A. Overview
The Preliminary Doctoral Examination (“prelims”) is a 12-hour written and 1-2 hour oral examination designed to establish that students are prepared to begin serious work on their PhD dissertation. Students are not formally admitted to candidacy for the PhD until they have passed prelims—a task that must be accomplished at least six months before one can receive the degree. The written part of the prelim exam is given over three days in one four- hour period per day. Students are asked to write for eight hours on the major area of concentration and for four hours on the minor area. The oral examination ordinarily takes place one week after the written. This examination permits the committee to ask questions about or criticize the student’s answers to both major and minor areas, and it allows students, in turn, the opportunity to qualify or correct some of their answers.
The examination is based on a reading list, drawn from the major and minor areas of concentration, that the student develops in consultation with the major professor and committee members (see F.2 below). The reading list as representative of the field of knowledge of the major area should be substantially distinct from that of the minor area. That is, the minor field should be intellectually, pedagogically, and demonstrably distinct from the major area.

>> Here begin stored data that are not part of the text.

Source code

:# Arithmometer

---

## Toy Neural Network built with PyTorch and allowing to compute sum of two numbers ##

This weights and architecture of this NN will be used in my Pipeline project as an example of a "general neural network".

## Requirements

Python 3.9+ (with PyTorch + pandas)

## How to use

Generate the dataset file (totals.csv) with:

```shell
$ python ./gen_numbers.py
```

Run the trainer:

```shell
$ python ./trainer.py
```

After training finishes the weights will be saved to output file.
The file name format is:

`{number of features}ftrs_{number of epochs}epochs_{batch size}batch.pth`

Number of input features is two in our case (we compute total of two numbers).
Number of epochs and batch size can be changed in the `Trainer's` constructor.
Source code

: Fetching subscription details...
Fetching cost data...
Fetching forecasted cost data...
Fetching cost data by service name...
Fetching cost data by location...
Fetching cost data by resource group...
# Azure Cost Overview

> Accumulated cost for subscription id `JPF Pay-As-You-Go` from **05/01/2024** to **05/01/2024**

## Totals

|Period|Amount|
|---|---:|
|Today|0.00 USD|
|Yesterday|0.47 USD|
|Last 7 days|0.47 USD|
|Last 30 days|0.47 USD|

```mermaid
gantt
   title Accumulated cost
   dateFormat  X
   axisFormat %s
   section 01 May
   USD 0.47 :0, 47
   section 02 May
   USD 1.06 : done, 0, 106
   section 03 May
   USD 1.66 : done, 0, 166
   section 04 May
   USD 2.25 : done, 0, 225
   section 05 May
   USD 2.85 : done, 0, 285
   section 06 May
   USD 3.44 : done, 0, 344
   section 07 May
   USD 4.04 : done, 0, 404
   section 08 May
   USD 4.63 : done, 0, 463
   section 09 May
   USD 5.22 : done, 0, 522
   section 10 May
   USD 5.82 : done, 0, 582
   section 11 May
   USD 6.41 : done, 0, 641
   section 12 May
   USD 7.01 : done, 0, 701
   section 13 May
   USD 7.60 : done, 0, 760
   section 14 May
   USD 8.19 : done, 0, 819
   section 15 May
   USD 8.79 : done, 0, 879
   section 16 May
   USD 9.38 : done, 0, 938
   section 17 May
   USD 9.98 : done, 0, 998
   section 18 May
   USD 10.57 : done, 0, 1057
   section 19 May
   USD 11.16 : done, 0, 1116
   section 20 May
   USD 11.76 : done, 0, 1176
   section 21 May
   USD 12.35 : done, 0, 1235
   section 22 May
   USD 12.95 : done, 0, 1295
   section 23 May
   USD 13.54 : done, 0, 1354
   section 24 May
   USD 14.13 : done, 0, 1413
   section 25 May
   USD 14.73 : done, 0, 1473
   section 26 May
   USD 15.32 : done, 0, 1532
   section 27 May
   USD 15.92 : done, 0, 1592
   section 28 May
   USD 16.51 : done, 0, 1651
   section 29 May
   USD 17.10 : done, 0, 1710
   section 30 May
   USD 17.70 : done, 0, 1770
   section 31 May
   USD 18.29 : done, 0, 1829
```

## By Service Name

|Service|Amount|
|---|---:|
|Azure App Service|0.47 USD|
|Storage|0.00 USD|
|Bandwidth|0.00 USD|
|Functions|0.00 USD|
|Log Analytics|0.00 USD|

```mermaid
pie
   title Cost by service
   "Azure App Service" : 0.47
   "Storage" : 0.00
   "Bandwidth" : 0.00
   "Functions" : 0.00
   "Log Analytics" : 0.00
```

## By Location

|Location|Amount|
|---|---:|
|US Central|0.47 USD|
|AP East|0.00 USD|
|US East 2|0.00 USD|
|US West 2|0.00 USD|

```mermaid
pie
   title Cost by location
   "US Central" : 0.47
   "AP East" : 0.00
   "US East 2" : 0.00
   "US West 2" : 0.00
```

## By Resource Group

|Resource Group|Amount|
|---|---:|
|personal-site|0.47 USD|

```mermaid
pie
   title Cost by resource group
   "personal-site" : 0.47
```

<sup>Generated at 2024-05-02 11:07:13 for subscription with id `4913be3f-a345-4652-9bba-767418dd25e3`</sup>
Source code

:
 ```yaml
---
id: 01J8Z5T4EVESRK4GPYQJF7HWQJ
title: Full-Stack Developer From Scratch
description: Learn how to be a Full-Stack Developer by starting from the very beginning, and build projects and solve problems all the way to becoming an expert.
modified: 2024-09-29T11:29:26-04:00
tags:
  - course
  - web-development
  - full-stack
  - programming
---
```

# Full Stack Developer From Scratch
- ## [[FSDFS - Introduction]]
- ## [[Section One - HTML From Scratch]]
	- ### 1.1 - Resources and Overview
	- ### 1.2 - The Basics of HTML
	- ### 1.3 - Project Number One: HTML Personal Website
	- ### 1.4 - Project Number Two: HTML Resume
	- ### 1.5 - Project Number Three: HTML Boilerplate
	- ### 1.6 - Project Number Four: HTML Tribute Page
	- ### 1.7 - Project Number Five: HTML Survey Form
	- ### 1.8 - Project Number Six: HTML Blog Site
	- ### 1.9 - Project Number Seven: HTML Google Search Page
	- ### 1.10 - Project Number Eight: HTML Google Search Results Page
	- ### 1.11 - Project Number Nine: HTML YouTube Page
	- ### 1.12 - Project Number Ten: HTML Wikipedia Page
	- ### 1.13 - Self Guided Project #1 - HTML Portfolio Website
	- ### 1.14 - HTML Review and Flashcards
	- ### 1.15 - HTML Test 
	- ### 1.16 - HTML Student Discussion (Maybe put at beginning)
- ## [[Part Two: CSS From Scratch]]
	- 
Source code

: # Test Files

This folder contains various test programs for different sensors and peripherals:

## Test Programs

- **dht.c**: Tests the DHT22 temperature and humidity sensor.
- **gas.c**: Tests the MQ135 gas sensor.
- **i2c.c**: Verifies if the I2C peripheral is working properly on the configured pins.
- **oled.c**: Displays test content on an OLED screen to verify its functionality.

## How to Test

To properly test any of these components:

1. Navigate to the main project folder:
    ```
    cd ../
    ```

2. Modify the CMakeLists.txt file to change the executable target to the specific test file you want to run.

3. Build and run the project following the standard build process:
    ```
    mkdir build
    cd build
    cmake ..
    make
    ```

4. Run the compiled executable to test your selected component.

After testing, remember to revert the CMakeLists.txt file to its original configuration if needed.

B. Approved Major Areas for the Preliminary Examination
• Medieval and Early Modern British Literary and Cultural Studies (through 1660)
• British and Irish Literary and Cultural Studies: 1660-1900
• Post-1900 Literary and Cultural Studies (American, British, Irish)
• American Literary and Cultural Studies to 1900
• African-American Literary and Cultural Studies
• History of Text Technologies
• Feminism, Gender, and Sexuality Studies
• Colonial, Postcolonial, and Transnational Literary and Cultural Studies
• A Literary Genre (for example, “Poetry as a Genre” or “Fiction as a Genre”)
• Rhetoric and Composition
C. Acceptable Minor Areas for the Preliminary Examination
Also chosen from the approved list, the minor area is often a subdivision of one of the approved concentrations. Students will take the third day of their preliminary exams in this minor area. The department requires students take at least one course in this minor area.
All the fields listed above are acceptable minor fields, plus the following:
• Cultural studies in relation to the major field
• Literary and cultural theory (or a specific theoretical approach or school)
• Literature in relation to a non-literary discipline
• Literature and film studies
• Folklore
• Language and linguistics
• Another definable field of study approved by the Graduate Committee.
D. Procedure for Graduate Committee Approval of Alternate Major/Minor Areas
If a student wishes to write exams in an area or areas other than those specified on the above list (what the list calls “another definable field of study”), that student must petition the Graduate Committee using the following procedures:
1. Write a letter addressed to the Graduate Committee indicating:
a. Title and nature of proposed major or minor area—what defines it as a recognized field of study?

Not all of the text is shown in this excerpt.